C6Accel General Questions
What does C6Accel do?
C6Accel is a library of key DSP software kernels packaged as an XDAIS algorithm that can be invoked from the ARM side using simple API calls.The purpose of C6Accel is to provide the ARM user with the compute power of the DSP on computational intense tasks like running Color Space conversion, Filtering or Image/Signal Processing algorithm. The library kernels wrapped in the algorithm are optimized for performance on the DSP and would allow the ARM user to use the DSP as an accelerator for their application.By using these routines, the ARM application developer can achieve execution speeds considerably faster than equivalent C code written on ARM.In addition, by providing ready-to-use DSP kernels, C6Accel can significantly shorten the ARM application development time.
How can I download it?
- The latest version of the tool can be downloaded free of cost from here.
- C6Accel is also part of the software development kit on OMAPL and OMAP3 which can be downloaded from here. Advantage of downloading C6Accel with the DVSDK is that the kit provides all the dependencies of the package in a single download which will help you avoid downloading individual dependencies from different locations.
What are the dependencies?
- Codec Engine: codec_engine_2_21 and higher
- XDCTools: XDCtools_3_10_03 and higher
- XDAIS: xdais_6_23
- LINUXUTILS: linuxutils_2_23_01
- CODE_GEN: cg6x_6_0_21
- DSP BIOS
- Code sourcery tools
- FRAMEWORK COMPONENTs
- EDMA LLD
All these dependencies can be found in the DVSDK package for the target platform
What platforms does this support
C6Accel targets two-core heterogeneous SoC processors from Texas Instruments, specifically ARM+DSP devices which run Linux on the ARM. C6Accel has been tested on OMAP3530/DM3730, OMAPL138 and DM6467. The current C6Accel package supports OMAP3 and OMAPL family of devices. The support for using C6Accel on DM6467 can be found on the wiki Using C6Accel on DM6467 with DVSDK 3.x.

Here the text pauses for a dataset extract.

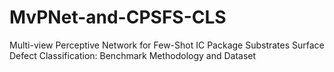 # MvPNet-and-CPSFS-CLS
Multi-view Perceptive Network for Few-Shot IC Package Substrates Surface Defect Classification: Benchmark Methodology and Dataset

C6Accel algorithm is platform independent and hence can also be used on the OMAPL137 and DM6446 devices but is currently being tested on these platforms.
Is there a test application that I can use as a starting point?
Yes, C6Accel comes with a test application that tests all the kernels in C6Accel for correctness and benchmarks the kernel API calls for providing performance estimates to a developer. This test application code can be found along the path $(C6ACCEL_INSTALL_DIR)/soc/app. Build the package as described in Building C6Accel package section of the Reference guide to verify that the test application on your device.
Is C6Accel an open source tool?
C6Accel is not licensed as an open source tool. It is shipped with TI TSPA license which allows for easy redistribution. The C6Accel algorithm that enables execution of code on the DSP is available in complete source and can be modified as per application requirements. However the optimized DSP software libraries that are linked to the algorithm are only provided in binary in the package. The source for these individual libraries is available for free and can be downloaded from ti.com.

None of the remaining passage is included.